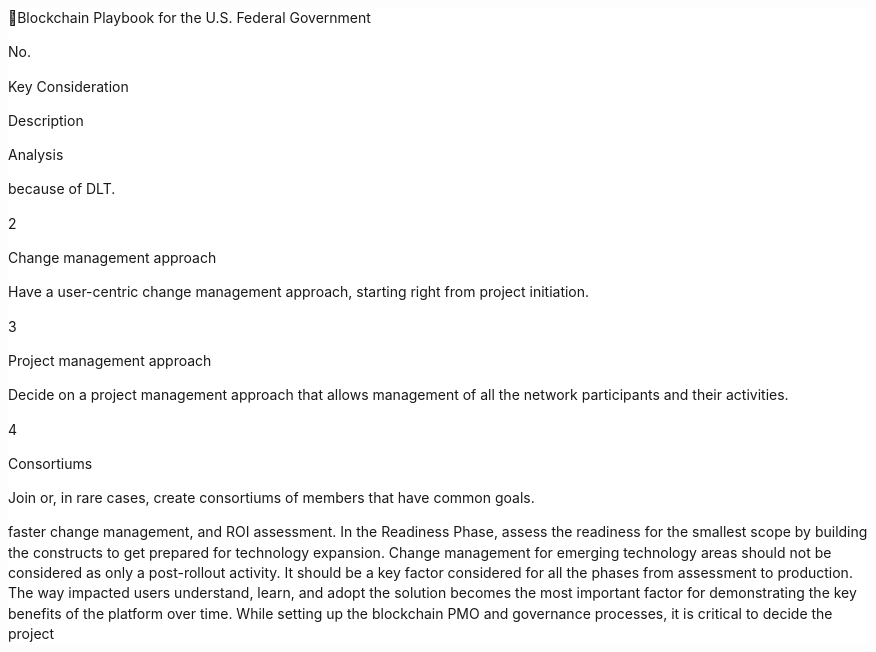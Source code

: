 Blockchain Playbook for the U.S. Federal Government

No.

Key
Consideration

Description

Analysis

because of DLT.

2

Change
management
approach

Have a user-centric
change
management
approach, starting
right from project
initiation.

3

Project
management
approach

Decide on a project
management
approach that
allows management
of all the network
participants and
their activities.

4

Consortiums

Join or, in rare
cases, create
consortiums of
members that have
common goals.

faster change management, and
ROI assessment. In the Readiness
Phase, assess the readiness for the
smallest scope by building the
constructs to get prepared for
technology expansion.
Change management for emerging
technology areas should not be
considered as only a post-rollout
activity. It should be a key factor
considered for all the phases from
assessment to production. The way
impacted users understand, learn,
and adopt the solution becomes the
most important factor for
demonstrating the key benefits of
the platform over time.
While setting up the blockchain
PMO and governance processes, it
is critical to decide the project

━━━━

=== ABOUT THIS EXERCISE ===
Read the listing above, then copy every line that includes the string "from".

=== SOLVED PROBLEM ===
right from project
considered for all the phases from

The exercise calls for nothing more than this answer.